A few weeks ago, the guys from The Art of Neighboring and I exchanged books. The Art of Neighboring moves people into relationships with their neighbors. Not Like Me helps people engage their neighbors and know how to interact once they they discover how different our neighbors can be from us.
One of the authors, Dave Runyon, spoke to group of Austin pastors brought together by Christ Together Austin. Here are some of the insights he shared:
“What can we do together that we could never do alone?
What if we really tried to live out Christ’s prayer for all believers in John 17:21?
As church leaders, here are some ways to engage your city:
1. Start by making a big city small. The goal is to make the Church tangible in your part of the city.
Too many of us have just tried to keep our churches afloat when we actually got into this to be part of a movement!
2. Discover the needs of the city.
21 Denver pastors asked their mayor and his response: “The smartest thing you could do to help our city is create a way for neighbors to be connected with each other. Relationship trumps programs. Our city programs aren’t nearly as effective as neighbors helping each other.”
Associate mayor: “We cannot tell any difference between how Christians and those not connected to church treat their neighbors.”
Avoid deciding what your city needs without asking. See books by Erik Swanson and Ray Bakke.
3. Start saying “no” to some things so you can be available for neighbors and engage in their lives.
Too many pastors aren’t doing what Jesus said matters the most!
It has been the greatest discipleship strategy and one of the hardest as well. We end up having to disciple people we did not choose!
4. Start with helping your people get to know the names of their neighbors.
Most of our people are bad neighbors. May not be antagonistic but they are more than likely apathetic. For example, they don’t know their neighbors’ names.
Exercise: “Who Is My Neighbor?” magnet
What are the names of the 8 neighbors nearest you (including kids)?
Only 7% of Christians can fill in names of all 8 families.
About 40% or so can name 5.
Learning neighbors’ names is missional approach for dummies!
Just getting names helps move these neighbors into our minds, into our prayers, and into our hearts.

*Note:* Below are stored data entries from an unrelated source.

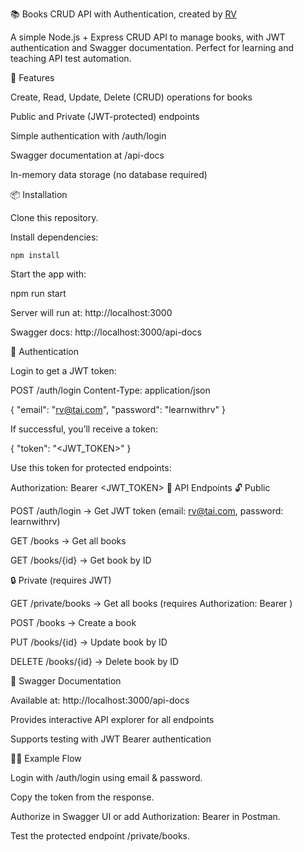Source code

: 📚 Books CRUD API with Authentication, created by [RV](https://razvanvancea.ro) 

A simple Node.js + Express CRUD API to manage books, with JWT authentication and Swagger documentation. Perfect for learning and teaching API test automation.

🚀 Features

Create, Read, Update, Delete (CRUD) operations for books

Public and Private (JWT-protected) endpoints

Simple authentication with /auth/login

Swagger documentation at /api-docs

In-memory data storage (no database required)

📦 Installation

Clone this repository.

Install dependencies:

```
npm install
```

Start the app with:


npm run start

Server will run at: http://localhost:3000

Swagger docs: http://localhost:3000/api-docs

🔑 Authentication

Login to get a JWT token:

POST /auth/login
Content-Type: application/json


{
  "email": "rv@tai.com",
  "password": "learnwithrv"
}

If successful, you’ll receive a token:

{ "token": "<JWT_TOKEN>" }

Use this token for protected endpoints:

Authorization: Bearer <JWT_TOKEN>
📖 API Endpoints
🔓 Public

POST /auth/login → Get JWT token (email: rv@tai.com, password: learnwithrv)

GET /books → Get all books

GET /books/{id} → Get book by ID

🔒 Private (requires JWT)

GET /private/books → Get all books (requires Authorization: Bearer <token>)

POST /books → Create a book

PUT /books/{id} → Update book by ID

DELETE /books/{id} → Delete book by ID

📑 Swagger Documentation

Available at: http://localhost:3000/api-docs

Provides interactive API explorer for all endpoints

Supports testing with JWT Bearer authentication

🧑‍💻 Example Flow

Login with /auth/login using email & password.

Copy the token from the response.

Authorize in Swagger UI or add Authorization: Bearer <token> in Postman.

Test the protected endpoint /private/books.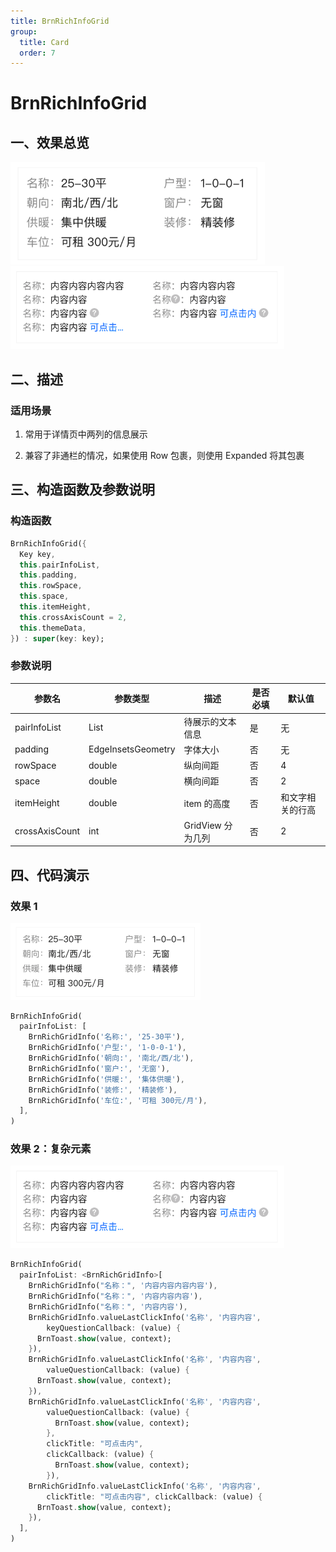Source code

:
 ```yaml
---
title: BrnRichInfoGrid
group:
  title: Card
  order: 7
---
```


# BrnRichInfoGrid

## 一、效果总览

<img src="./img/BrnRichInfoGridDemo1.png" style="zoom:67%;" />
<br />
<img src="./img/BrnRichInfoGridDemo2.png" style="zoom:67%;" />

## 二、描述

### 适用场景

1. 常用于详情页中两列的信息展示

2. 兼容了非通栏的情况，如果使用 Row 包裹，则使用 Expanded 将其包裹

## 三、构造函数及参数说明

### 构造函数

```dart
BrnRichInfoGrid({
  Key key,
  this.pairInfoList,
  this.padding,
  this.rowSpace,
  this.space,
  this.itemHeight,
  this.crossAxisCount = 2,
  this.themeData,
}) : super(key: key);
```

### 参数说明

| **参数名**     | **参数类型**       | **描述**          | **是否必填** | **默认值**       |
| -------------- | ------------------ | ----------------- | ------------ | ---------------- |
| pairInfoList   | List               | 待展示的文本信息  | 是           | 无               |
| padding        | EdgeInsetsGeometry | 字体大小          | 否           | 无               |
| rowSpace       | double             | 纵向间距          | 否           | 4                |
| space          | double             | 横向间距          | 否           | 2                |
| itemHeight     | double             | item 的高度       | 否           | 和文字相关的行高 |
| crossAxisCount | int                | GridView 分为几列 | 否           | 2                |

## 四、代码演示

### 效果 1

<img src="./img/BrnRichInfoGridDemo1.png" style="zoom:50%;" />

```dart
BrnRichInfoGrid(
  pairInfoList: [
    BrnRichGridInfo('名称:', '25-30平'),
    BrnRichGridInfo('户型:', '1-0-0-1'),
    BrnRichGridInfo('朝向:', '南北/西/北'),
    BrnRichGridInfo('窗户:', '无窗'),
    BrnRichGridInfo('供暖:', '集体供暖'),
    BrnRichGridInfo('装修:', '精装修'),
    BrnRichGridInfo('车位:', '可租 300元/月'),
  ],
)
```

### 效果 2：复杂元素

<img src="./img/BrnRichInfoGridDemo2.png" style="zoom:67%;" />

```dart
BrnRichInfoGrid(
  pairInfoList: <BrnRichGridInfo>[
    BrnRichGridInfo("名称：", '内容内容内容内容'),
    BrnRichGridInfo("名称：", '内容内容内容'),
    BrnRichGridInfo("名称：", '内容内容'),
    BrnRichGridInfo.valueLastClickInfo('名称', '内容内容',
        keyQuestionCallback: (value) {
      BrnToast.show(value, context);
    }),
    BrnRichGridInfo.valueLastClickInfo('名称', '内容内容',
        valueQuestionCallback: (value) {
      BrnToast.show(value, context);
    }),
    BrnRichGridInfo.valueLastClickInfo('名称', '内容内容',
        valueQuestionCallback: (value) {
          BrnToast.show(value, context);
        },
        clickTitle: "可点击内",
        clickCallback: (value) {
          BrnToast.show(value, context);
        }),
    BrnRichGridInfo.valueLastClickInfo('名称', '内容内容',
        clickTitle: "可点击内容", clickCallback: (value) {
      BrnToast.show(value, context);
    }),
  ],
)
```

5. Consider a Sermon Series to change what your people value.
Sermon Series dealt with taking the Great commandment literally, overcoming fear, and time management (creating margin) to help people move into action.
Key: primary communicator started connecting with his neighbors, and he cannot help but tell stories about his neighbors. Also, stories from people in our church about connecting with neighbors. Don’t tell stories that are impossible to accomplish. Instead, set the bar so low that our people cannot help but walk over it. This helps them make progress and gain confidence.
A few weeks later use the “Who is my neighbor?” magnet as a reminder.
Constant messaging from the stage: what you do in your front yard really matters! What you do in your front yard matters as much as what our kids pastor does on Sundays. This validates the importance of neighboring and the call we all have to be on mission and in ministry.
We will get resistance, so validate and keep pointing people back to their neighbors.
Bonus: getting to know our neighbors opens up opportunities to talk to our kids about important issues that come up when our neighbors don’t share our values.
6. Block parties where all are welcome.
Connected the odd and unusual Christ-followers who don’t represent us well with others who do.
See CityMap at www.artofneighboring.com.
The challenge: Christians from different churches were too scared to reach out to the other Christians on the map.
7. Stop paying others to meet the needs your neighbors can help meet.
Be honest with what you need and learn to ask neighbors to borrow things or even help around the house – especially when they are good at it and love working around their house!
Live at a pace that is interruptable! – Randy Frazee
“It is impossible to love people when they feel you are hurried.” – John Ortberg
“This isn’t hard to understand. Just hard to obey!” – Tim Hawks, Hill Country Bible Church, Austin
A great tool we like to use is NextDoor.com.
I’ll add this to my reading list for the year! I can currently name only 1 neighbor. It’s never occurred to me to ask the mayor about the needs in our city. I really liked this post- Thanks!